You  have choices when it comes to planning for long-term care that include earmarking savings for long-term medical expenses, relying on entitlement benefits, or depending on family.

LTC insurance is another option for aging baby boomers to consider because these insurance products have evolved along with current trends and care options. Unlike many policies in the past that directly paid a nursing facility, many current policies pay the benefit to the insured. In fact, half of benefits paid by private insurers for LTC are not for skilled nursing care, but rather for care in the home or assisted living facilities.

Most LTC insurance policies now pay whether the recipient is their own home, day care, receiving custodial care in an assisted-living facility or skilled care in a nursing home.

When the topic of LTC arises in your family, you may assume the “it won’t happen to me” attitude, yet about 70% of people over age 65 will need some type of assistance during retirement.

Increased longevity and medical advances have created more demand for LTC and this need is even more profound for females; about 2/3 of Americans over age 85 are female, and almost half of this group has some form of cognitive impairment.

It’s difficult to predict what kind of LTC needs you may have — and often those needs are difficult to discuss.

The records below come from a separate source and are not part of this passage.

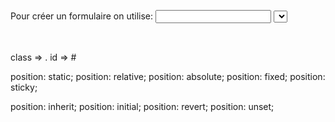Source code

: <!-- Formulaire -->
Pour créer un formulaire on utilise:
<label></label>
<input></input>
<select></select>
<option></option>

<!-- css -->
class => .
id => #
<!-- css positions -->
position: static;
position: relative;
position: absolute;
position: fixed;
position: sticky;

<!-- Valeurs globales -->
position: inherit;
position: initial;
position: revert;
position: unset;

One way to begin the conversation is to discuss how your parents aged and what kind of care they received. There are significant differences between how your parents may have approached LTC and how you might think of it.

Parents of baby boomers were the first to experience extended longevity and arguably among the first to have access to formal long-term nursing care facilities. But for the silent generation, the question of whether entitlements would really be there was not often asked. Retiring boomers are causing a well-publicized strain on government entitlement programs and it’s no surprise that current benefits probably won’t cover most medical services a person with LTC needs will require.

Most retirees wouldn’t choose to rely on these types of benefits or plan to live in government-operated facilities if they need LTC, but based on what we know about the average American’s retirement savings, most also won’t have enough savings to fund an extended LTC stay. This is where insurance comes in.  An entire industry has been created around retiring baby boomers and insurance providers have also evolved and relied on innovation to fit the needs of this aging population.

Most LTC policies pay a benefit up to the daily or monthly maximum. The amount can be paid to the insured, who can then pay the care provider, or the insured can arrange for the care provider to bill the insurance company directly.

Advanced benefit riders are additions to a life insurance policy that allow the death benefit (often up to 90%) to be paid in advance of death if the funds are needed for LTC. Whatever amount is advanced to the insured is simply deducted from the death benefit when that person dies. However, it can require a huge existing life insurance policy to fund LTC services for very long.

An option for many retirees with long-term-care needs is relying on family for support as their parents may have. However the emotional, physical and financial stress on family members caring for a dependent family member can be immense. While you may choose to rely on family for physical or financial support down the road, it’s important that you know the associated costs of doing so. Have a conversation about whether you want or need to rely on family as you age. You may also discuss insurance or bookmarking a pool of assets to supplement the support you receive.

Lastly, bear in mind that strategies exist to help even those who may now need care, but did not plan ahead.  A reverse mortgage might become an unexpected source of funds.  Additional strategies may stretch these funds to last longer than you might expect.  As a last resort, consider protecting your final expense funds with an irrevocable burial trust, as Medicaid typically requires not only impoverishment, but the liquidation of any life insurance policies remaining.